3.Bölüm(Anlayanım)

89 6 0
                                    

16.04.1994

"Burcu. Berat'a ulaştık." Bana uzaktan bağıran Mehmet'in yanına doğru koşmaya başlıyorum.

Berat'a 2 gündür, onunla en son konuştuğumuzdan beridir ulaşamıyorum. Aslında hiç kimse ulaşamıyordu. Korkuyordum. O savunmasız ve kimsesizdi. Yanlız kalamazdı.

"Neredeymiş?"

"Çok yakın eski bir arkadaşına ulaştık. Oda bir evin adresini verdi. Hiç kimsenin bilmediği bir evmiş ve orada kalıyormuş. Ne olduğunuda kimseye anlatmıyormuş."

"Tamam sen adresi ver."

"Birlikte gidelim."

"Sadece ben giderim. Siz bana adresi verin yeter."

Mehmet'ten adresi aldıktan sonra yola çıkıyorum. Yakın bir adres o yüzden yürümeyi tercih ediyorum.

Berat... Onuda iğleştireceğim. Yanlız bırakmayacağım ve ona sevmeyi öğreteceğim. O yanlız savunmasız bir çocuk. İlgiye muhtaç. Bunca zamana kadar bütün sıkıntıları onun üstlendiğine yemin edebilirim. Kim bilir yine ne olmuştu. Onu ne yine yaralamıştı. Üzülüyor olması kalbimi acıttı. Nefesimin kesildiğini hissettim.

Binaya gelince hızla birinci kata çıkıyorum. Zile basıyorum. İlk çalışta açmıyor. Bu sefer zilin üstünde bırakıyorum elimi. Durmaksızın çalıyor. Sonunda açıyor kapıyı. Kıpkırmızı olan gözleri maviliklerini engelleyememiş.

"Burcu?" burnumu keskin bir koku alıyor. İçmiş... İçeri geçiyorum.
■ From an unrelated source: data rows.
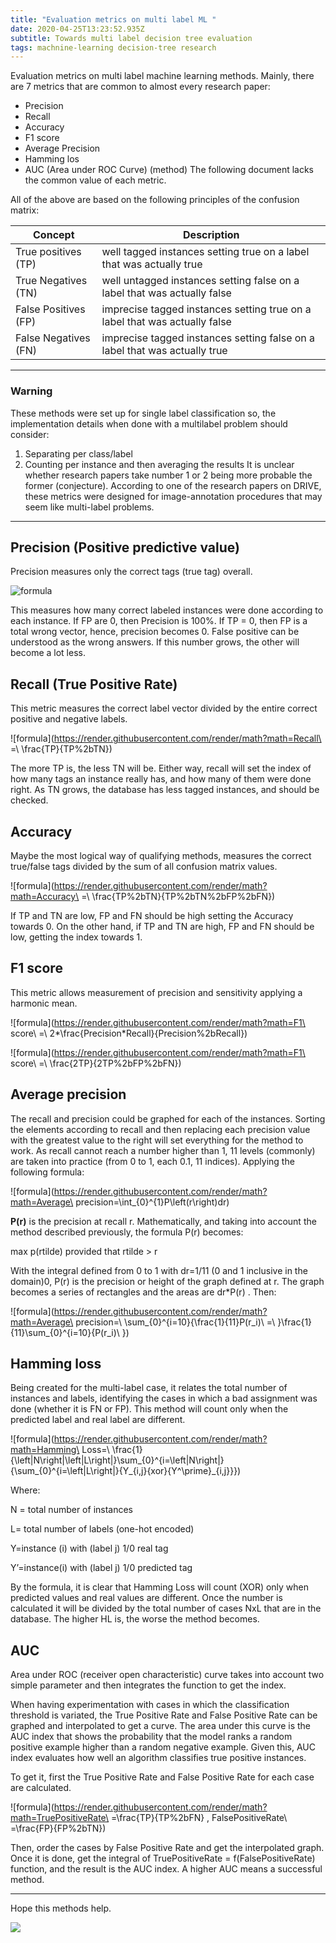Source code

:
 ```yaml
---
title: "Evaluation metrics on multi label ML "
date: 2020-04-25T13:23:52.935Z
subtitle: Towards multi label decision tree evaluation
tags: machnine-learning decision-tree research
---
```

Evaluation metrics on multi label machine learning methods. Mainly, there are 7 metrics that are common to almost every research paper:

* Precision
* Recall
* Accuracy
* F1 score
* Average Precision
* Hamming los
* AUC (Area under ROC Curve) (method) The following document lacks the common value of each metric.

All of the above are based on the following principles of the confusion matrix:

| Concept              | Description                                                                |
| -------------------- | -------------------------------------------------------------------------- |
| True positives (TP)  | well tagged instances setting true on a label that was actually true       |
| True Negatives (TN)  | well untagged instances setting false on a label that was actually false   |
| False Positives (FP) | imprecise tagged instances setting true on a label that was actually false |
| False Negatives (FN) | imprecise tagged instances setting false on a label that was actually true |

- - -

### Warning

These methods were set up for single label classification so, the implementation details when done with a multilabel problem should consider:

1. Separating per class/label
2. Counting per instance and then averaging the results It is unclear whether research papers take number 1 or 2 being more probable the former (conjecture). According to one of the research papers on DRIVE, these metrics were designed for image-annotation procedures that may seem like multi-label problems. 

- - -

## Precision (Positive predictive value)

Precision measures only the correct tags (true tag) overall. 

![formula](https://render.githubusercontent.com/render/math?math=Precision\=\frac{TP}{TP+FP})

This measures how many correct labeled instances were done according to each instance. If FP are 0, then Precision is 100%. If TP = 0, then FP is a total wrong vector, hence, precision becomes 0.  False positive can be understood as the wrong answers. If this number grows, the other will become a lot less. 

## Recall (True Positive Rate)

This metric measures the correct label vector divided by the entire correct positive and negative labels. 

![formula](https://render.githubusercontent.com/render/math?math=Recall\ =\ \frac{TP}{TP%2bTN})

The more TP is, the less TN will be. Either way, recall will set the index of how many tags an instance really has, and how many of them were done right. As TN grows, the database has less tagged instances, and should be checked. 

## Accuracy

Maybe the most logical way of qualifying methods, measures the correct true/false tags divided by the sum of all confusion matrix values. 

![formula](https://render.githubusercontent.com/render/math?math=Accuracy\ =\ \frac{TP%2bTN}{TP%2bTN%2bFP%2bFN})

If TP and TN are low, FP and FN should be high setting the Accuracy towards 0. On the other hand, if TP and TN are high, FP and FN should be low, getting the index towards 1. 

## F1 score

This metric allows measurement of precision and sensitivity applying a harmonic mean. 

![formula](https://render.githubusercontent.com/render/math?math=F1\ score\ =\ 2*\frac{Precision*Recall}{Precision%2bRecall})

![formula](https://render.githubusercontent.com/render/math?math=F1\ score\ =\ \frac{2TP}{2TP%2bFP%2bFN})

## Average precision

The recall and precision could be graphed for each of the instances.  Sorting the elements according to recall and then replacing each precision value with the greatest value to the right will set everything for the method to work.
As recall cannot reach a number higher than 1, 11 levels (commonly) are taken into practice (from 0 to 1, each 0.1, 11 indices). Applying the following formula:

![formula](https://render.githubusercontent.com/render/math?math=Average\ precision=\int_{0}^{1}P\left(r\right)dr)

**P(r)** is the precision at recall r. Mathematically, and taking into account the method described previously, the formula P(r) becomes:

max p(rtilde) provided that rtilde > r

With the integral defined from 0 to 1 with dr=1/11 (0 and 1 inclusive in the domain)0, P(r) is the precision or height of the graph defined at r. The graph becomes a series of rectangles and the areas are dr*P(r) . Then:

![formula](https://render.githubusercontent.com/render/math?math=Average\ precision=\ \sum_{0}^{i=10}{\frac{1}{11}P(r_i)\ =\ }\frac{1}{11}\sum_{0}^{i=10}{P(r_i)\ })

## Hamming loss

Being created for the multi-label case, it relates the total number of instances and labels, identifying the cases in which a bad assignment was done (whether it is FN or FP). This method will count only when the predicted label and real label are different.

![formula](https://render.githubusercontent.com/render/math?math=Hamming\ Loss=\ \frac{1}{\left|N\right|\left|L\right|}\sum_{0}^{i=\left|N\right|}{\sum_{0}^{i=\left|L\right|}{Y_{i,j}{xor}{Y^\prime}_{i,j}}}) 

Where:

N = total number of instances

L= total number of labels (one-hot encoded)

Y=instance (i) with (label j) 1/0 real tag

Y’=instance(i) with (label j) 1/0 predicted tag

By the formula, it is clear that Hamming Loss will count (XOR) only when predicted values and real values are different. Once the number is calculated it will be divided by the total number of cases NxL that are in the database. The higher HL is, the worse the method becomes. 

## AUC

Area under ROC (receiver open characteristic) curve takes into account two simple parameter and then integrates the function to get the index. 

When having experimentation with cases in which the classification threshold is variated, the True Positive Rate and False Positive Rate can be graphed and interpolated to get a curve. The area under this curve is the AUC index that shows the probability that the model ranks a random positive example higher than a random negative example. Given this, AUC index evaluates how well an algorithm classifies true positive instances. 

To get it, first the True Positive Rate and False Positive Rate for each case are calculated.

![formula](https://render.githubusercontent.com/render/math?math=TruePositiveRate\ =\frac{TP}{TP%2bFN} , FalsePositiveRate\ =\frac{FP}{FP%2bTN})

Then, order the cases by False Positive Rate and get the interpolated graph. Once it is done, get the integral of TruePositiveRate  = f(FalsePositiveRate) function, and the result is the AUC index.  A higher AUC means a successful method.  

- - -

Hope this methods help.

![](/assets/joeLogoStroke.png)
"Berat, iyiyimisin?" sendeleniyor.

"İyi miyim? sence Burcu sen anlarsın. Ben iyimiyim?"

"İyi değilsin."

"Hıhı" diyor bana sarılarak. Ona karşılık veriyorum.

"Seni yanlız bırakmayacağımı söylemiştim."

"Söylemiştin..."

"Ne kadar merak ettim haberin var mı?"

"Yok... anlatsana" kıkırdadığını duydum.

"Hoşunamı gitti endişelenmem"

"Hıhı" ondan ayrılıyorum.

"Sana kahve yapayım sende ayılırsın biraz. Sonra konuşalım tekrardan."

"Tamam. O zaman ben bir duş alayım."

"İyi olur". Mutfağa geçerken dönüp onun sendeleyen vücüduna baktım. İnceydı ve uzun boyluydu. Her kızın kalbini çalacak kadar yakışıklıydı. Aklıma Ece'yle 2 gün önce, Beratla konuştuktan sonra ki konuşmamız geldi.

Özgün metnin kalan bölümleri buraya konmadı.